Work item: Search the records for the word "able" and pick out every line that has it.

Stored items:
--- START ---

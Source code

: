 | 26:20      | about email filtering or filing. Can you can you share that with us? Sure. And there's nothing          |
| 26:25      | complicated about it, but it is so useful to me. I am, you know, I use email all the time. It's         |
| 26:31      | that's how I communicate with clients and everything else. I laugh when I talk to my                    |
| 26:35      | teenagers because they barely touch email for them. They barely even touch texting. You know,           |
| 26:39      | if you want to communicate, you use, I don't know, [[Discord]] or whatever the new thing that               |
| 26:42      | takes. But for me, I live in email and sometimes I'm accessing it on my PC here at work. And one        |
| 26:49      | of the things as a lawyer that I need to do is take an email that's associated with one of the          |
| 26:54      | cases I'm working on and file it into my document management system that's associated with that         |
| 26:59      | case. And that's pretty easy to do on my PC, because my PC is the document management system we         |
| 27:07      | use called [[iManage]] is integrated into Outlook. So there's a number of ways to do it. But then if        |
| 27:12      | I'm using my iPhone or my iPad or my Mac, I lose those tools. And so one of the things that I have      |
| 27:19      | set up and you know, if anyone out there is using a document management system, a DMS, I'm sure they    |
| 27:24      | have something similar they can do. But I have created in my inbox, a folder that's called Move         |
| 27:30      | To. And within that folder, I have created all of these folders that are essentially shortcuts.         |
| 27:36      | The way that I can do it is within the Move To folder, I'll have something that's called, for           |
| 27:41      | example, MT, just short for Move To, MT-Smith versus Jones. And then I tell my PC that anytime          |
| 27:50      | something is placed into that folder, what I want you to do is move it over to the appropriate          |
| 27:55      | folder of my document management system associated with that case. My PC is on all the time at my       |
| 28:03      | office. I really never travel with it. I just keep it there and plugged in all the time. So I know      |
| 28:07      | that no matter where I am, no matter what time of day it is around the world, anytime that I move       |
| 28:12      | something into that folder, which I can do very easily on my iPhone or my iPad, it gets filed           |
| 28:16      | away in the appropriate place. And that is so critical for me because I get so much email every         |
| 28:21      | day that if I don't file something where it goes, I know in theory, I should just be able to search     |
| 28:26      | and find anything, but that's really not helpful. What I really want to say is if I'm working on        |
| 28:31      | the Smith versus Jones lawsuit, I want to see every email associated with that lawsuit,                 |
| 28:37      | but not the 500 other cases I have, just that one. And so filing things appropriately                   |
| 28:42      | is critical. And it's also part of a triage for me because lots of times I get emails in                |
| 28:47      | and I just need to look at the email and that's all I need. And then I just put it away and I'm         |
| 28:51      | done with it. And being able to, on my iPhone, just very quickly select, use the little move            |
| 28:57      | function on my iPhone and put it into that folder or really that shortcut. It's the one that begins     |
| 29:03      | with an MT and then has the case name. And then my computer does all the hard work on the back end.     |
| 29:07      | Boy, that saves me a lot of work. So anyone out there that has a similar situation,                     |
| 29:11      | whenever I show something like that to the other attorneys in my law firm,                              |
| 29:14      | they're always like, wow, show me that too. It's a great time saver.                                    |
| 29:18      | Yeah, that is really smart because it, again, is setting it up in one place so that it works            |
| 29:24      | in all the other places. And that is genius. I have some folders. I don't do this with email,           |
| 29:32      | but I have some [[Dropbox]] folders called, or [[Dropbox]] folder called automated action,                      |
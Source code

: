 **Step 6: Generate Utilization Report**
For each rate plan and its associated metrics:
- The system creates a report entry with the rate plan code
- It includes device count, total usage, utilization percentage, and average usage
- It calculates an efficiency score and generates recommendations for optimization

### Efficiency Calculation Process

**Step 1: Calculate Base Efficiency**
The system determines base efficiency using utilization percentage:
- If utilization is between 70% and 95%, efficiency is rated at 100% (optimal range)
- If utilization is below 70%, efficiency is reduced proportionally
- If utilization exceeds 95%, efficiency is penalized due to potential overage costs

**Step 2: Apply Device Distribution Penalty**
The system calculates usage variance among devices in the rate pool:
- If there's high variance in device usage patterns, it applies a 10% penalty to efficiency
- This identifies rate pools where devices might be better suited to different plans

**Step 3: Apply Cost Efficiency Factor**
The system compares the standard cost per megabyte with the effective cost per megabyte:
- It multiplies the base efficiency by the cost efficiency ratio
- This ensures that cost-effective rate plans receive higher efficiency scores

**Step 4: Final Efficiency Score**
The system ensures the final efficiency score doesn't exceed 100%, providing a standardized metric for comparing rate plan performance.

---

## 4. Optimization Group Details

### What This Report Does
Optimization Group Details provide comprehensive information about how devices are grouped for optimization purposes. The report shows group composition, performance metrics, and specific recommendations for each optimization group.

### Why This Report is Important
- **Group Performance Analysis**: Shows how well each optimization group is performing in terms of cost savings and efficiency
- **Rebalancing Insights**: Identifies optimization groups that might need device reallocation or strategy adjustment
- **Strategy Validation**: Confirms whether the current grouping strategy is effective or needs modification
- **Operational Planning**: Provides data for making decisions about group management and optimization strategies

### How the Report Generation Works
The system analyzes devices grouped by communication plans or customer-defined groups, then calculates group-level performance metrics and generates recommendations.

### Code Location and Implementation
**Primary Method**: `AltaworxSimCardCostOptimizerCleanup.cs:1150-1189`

--- END ---

Exercise result:
| 28:21      | day that if I don't file something where it goes, I know in theory, I should just be able to search     |
| 28:51      | done with it. And being able to, on my iPhone, just very quickly select, use the little move            |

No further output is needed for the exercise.